#### Task goal
Below are entries. Pull out all lines containing "between".

#### Source records
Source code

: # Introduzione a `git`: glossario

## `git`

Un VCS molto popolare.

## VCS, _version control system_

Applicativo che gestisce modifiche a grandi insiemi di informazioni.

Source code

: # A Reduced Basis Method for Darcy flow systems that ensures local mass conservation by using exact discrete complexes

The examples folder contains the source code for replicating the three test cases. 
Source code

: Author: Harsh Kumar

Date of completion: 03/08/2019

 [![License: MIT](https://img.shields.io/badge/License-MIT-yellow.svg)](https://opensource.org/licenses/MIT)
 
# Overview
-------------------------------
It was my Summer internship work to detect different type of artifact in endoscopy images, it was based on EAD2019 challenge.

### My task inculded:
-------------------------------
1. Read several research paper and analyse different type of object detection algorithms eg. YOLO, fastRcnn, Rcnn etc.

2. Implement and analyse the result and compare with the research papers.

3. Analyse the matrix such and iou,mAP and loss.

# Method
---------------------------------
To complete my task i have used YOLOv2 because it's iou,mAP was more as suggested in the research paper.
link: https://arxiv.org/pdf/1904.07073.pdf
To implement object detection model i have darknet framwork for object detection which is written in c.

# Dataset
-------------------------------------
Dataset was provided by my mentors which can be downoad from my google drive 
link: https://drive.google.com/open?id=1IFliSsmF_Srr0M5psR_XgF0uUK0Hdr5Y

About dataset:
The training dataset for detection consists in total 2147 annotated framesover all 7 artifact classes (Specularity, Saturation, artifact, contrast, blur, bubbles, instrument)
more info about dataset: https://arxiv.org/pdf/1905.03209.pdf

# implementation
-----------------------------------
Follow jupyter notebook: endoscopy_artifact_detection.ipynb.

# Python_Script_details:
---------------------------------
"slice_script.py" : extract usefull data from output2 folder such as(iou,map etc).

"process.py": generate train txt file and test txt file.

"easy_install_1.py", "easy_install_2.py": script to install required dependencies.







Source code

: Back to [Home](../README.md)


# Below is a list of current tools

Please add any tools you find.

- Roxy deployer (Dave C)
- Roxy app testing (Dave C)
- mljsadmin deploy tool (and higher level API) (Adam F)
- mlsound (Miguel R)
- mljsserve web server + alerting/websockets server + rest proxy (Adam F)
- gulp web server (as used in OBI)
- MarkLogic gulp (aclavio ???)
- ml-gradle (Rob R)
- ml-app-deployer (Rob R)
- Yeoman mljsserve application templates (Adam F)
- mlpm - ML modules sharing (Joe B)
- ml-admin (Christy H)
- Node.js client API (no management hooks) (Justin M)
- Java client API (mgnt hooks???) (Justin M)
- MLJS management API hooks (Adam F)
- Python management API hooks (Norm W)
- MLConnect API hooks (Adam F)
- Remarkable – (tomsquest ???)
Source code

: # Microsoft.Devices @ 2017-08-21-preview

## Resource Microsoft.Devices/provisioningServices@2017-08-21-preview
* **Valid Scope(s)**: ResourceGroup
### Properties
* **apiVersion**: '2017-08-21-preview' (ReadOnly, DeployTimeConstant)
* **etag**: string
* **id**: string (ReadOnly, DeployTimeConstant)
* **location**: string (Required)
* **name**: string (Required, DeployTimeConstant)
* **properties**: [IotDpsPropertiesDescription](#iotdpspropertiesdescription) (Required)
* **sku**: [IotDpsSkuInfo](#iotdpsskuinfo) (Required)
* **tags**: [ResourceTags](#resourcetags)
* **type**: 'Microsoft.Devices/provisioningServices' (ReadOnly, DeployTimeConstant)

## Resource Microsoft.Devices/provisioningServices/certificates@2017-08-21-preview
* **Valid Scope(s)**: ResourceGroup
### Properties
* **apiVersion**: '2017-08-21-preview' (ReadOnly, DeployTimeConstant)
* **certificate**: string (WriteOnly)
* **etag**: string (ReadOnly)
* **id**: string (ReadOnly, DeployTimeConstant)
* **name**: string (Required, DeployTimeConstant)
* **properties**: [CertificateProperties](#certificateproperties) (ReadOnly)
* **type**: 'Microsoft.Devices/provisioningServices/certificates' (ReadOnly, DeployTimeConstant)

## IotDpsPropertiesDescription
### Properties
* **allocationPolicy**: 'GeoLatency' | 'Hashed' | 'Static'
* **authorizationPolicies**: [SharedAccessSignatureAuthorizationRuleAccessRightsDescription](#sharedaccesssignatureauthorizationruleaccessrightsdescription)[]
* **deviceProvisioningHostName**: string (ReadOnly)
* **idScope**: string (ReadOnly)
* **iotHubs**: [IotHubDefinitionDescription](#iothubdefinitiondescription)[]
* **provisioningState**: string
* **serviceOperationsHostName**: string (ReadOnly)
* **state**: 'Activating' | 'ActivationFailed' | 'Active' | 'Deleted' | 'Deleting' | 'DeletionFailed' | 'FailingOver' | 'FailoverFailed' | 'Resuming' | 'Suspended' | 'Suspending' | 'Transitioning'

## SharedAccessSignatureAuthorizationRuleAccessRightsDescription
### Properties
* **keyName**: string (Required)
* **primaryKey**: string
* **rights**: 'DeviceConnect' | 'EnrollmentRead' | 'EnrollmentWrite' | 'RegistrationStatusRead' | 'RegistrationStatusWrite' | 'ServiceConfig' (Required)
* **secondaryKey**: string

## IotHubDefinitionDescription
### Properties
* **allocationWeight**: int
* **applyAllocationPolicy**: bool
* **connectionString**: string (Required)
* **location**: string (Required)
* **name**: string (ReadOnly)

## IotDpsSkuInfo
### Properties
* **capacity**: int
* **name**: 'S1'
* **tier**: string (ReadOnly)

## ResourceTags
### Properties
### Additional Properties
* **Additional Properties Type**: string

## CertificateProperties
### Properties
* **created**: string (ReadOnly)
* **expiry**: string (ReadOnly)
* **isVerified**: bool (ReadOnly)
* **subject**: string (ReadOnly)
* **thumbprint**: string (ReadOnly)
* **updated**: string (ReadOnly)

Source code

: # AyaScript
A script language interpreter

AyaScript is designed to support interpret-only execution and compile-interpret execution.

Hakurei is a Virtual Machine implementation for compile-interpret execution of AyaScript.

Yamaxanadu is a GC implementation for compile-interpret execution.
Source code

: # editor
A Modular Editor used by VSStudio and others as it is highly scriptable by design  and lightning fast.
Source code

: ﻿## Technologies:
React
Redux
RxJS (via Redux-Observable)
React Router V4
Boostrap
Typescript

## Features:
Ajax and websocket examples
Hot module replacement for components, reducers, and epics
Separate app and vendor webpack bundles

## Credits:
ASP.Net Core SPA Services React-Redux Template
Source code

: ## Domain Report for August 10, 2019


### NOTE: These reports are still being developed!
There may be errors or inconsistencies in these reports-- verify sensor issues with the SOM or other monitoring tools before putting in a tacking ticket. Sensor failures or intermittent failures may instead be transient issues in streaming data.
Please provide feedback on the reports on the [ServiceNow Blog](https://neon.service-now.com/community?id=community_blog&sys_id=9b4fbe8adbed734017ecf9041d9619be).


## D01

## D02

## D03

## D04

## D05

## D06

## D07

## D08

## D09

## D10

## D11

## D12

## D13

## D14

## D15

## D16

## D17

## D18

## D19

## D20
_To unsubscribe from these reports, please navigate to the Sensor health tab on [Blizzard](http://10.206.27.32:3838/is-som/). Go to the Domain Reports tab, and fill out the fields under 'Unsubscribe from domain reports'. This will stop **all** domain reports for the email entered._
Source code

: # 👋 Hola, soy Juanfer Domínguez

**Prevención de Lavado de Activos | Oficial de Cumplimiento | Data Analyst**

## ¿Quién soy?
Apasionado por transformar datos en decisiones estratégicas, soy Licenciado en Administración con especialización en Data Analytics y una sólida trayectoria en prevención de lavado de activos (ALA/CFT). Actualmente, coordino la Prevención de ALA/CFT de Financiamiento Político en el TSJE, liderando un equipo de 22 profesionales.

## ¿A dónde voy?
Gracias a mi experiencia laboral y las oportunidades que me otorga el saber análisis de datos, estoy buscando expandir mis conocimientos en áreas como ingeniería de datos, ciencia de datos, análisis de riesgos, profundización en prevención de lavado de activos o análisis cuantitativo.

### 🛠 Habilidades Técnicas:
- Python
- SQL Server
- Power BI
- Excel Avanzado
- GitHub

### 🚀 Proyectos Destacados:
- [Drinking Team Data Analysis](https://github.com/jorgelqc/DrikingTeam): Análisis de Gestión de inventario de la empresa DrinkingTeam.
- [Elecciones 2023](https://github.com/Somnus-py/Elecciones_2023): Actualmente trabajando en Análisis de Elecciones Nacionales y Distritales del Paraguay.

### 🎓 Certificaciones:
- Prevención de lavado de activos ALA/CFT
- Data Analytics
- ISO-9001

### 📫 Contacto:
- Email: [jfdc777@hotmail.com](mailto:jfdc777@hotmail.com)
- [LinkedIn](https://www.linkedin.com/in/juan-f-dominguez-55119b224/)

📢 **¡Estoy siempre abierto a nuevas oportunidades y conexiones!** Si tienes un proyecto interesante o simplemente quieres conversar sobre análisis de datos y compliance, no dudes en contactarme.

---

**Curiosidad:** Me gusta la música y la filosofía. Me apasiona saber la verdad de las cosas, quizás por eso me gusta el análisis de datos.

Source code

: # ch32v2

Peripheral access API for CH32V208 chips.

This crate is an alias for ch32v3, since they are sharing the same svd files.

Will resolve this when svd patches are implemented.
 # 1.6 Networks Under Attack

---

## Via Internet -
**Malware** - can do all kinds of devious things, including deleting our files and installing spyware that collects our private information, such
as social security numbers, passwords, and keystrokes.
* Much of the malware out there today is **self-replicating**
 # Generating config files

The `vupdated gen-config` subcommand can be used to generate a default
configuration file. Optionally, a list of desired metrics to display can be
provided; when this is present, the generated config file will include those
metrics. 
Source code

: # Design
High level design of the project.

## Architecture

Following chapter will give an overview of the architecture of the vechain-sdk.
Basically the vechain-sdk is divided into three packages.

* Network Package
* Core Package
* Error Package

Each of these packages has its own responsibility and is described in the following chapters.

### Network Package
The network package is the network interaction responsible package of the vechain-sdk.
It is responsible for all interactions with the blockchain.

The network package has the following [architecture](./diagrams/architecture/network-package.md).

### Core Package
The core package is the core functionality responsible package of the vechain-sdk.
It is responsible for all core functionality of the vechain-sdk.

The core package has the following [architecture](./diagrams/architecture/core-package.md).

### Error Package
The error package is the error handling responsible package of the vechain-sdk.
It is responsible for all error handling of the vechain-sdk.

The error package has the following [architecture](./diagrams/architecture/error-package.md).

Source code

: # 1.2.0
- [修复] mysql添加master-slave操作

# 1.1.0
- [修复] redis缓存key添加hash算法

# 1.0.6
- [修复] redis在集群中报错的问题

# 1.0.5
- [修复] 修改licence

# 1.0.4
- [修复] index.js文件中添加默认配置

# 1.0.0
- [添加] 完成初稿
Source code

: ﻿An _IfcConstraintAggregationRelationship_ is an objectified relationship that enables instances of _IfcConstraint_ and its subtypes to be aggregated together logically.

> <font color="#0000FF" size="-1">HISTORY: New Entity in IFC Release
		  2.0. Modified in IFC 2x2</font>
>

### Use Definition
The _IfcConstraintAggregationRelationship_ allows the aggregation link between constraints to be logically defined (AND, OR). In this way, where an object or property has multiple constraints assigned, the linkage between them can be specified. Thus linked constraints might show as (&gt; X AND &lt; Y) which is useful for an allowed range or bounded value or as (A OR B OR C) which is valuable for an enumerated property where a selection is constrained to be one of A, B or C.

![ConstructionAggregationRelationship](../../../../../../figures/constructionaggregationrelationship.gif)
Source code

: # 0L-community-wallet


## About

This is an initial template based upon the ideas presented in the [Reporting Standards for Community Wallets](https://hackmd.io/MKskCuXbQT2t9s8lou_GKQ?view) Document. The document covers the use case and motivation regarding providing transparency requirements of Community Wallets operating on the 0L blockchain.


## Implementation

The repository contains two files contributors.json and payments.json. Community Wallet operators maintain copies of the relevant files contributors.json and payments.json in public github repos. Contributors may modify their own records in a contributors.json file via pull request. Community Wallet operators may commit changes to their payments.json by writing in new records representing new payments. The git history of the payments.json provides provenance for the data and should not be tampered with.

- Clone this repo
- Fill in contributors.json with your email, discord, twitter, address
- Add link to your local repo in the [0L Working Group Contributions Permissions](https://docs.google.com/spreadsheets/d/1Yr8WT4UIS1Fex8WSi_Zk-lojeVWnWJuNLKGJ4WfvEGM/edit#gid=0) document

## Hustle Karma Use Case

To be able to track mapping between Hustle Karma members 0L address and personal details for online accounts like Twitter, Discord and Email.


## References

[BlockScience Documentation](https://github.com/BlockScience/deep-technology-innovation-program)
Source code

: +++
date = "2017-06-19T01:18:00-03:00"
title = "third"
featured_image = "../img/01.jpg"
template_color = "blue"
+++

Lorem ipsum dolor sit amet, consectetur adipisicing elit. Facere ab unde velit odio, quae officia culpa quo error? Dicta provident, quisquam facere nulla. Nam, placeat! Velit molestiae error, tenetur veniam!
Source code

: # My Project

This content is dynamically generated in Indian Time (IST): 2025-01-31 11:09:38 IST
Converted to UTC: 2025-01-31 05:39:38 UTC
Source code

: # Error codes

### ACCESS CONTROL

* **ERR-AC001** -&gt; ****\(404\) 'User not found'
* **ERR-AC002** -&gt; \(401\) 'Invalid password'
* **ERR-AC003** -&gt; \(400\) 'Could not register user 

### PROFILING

#### Solution to the problem
The _IfcConstraintAggregationRelationship_ allows the aggregation link between constraints to be logically defined (AND, OR). In this way, where an object or property has multiple constraints assigned, the linkage between them can be specified. Thus linked constraints might show as (&gt; X AND &lt; Y) which is useful for an allowed range or bounded value or as (A OR B OR C) which is valuable for an enumerated property where a selection is constrained to be one of A, B or C.
To be able to track mapping between Hustle Karma members 0L address and personal details for online accounts like Twitter, Discord and Email.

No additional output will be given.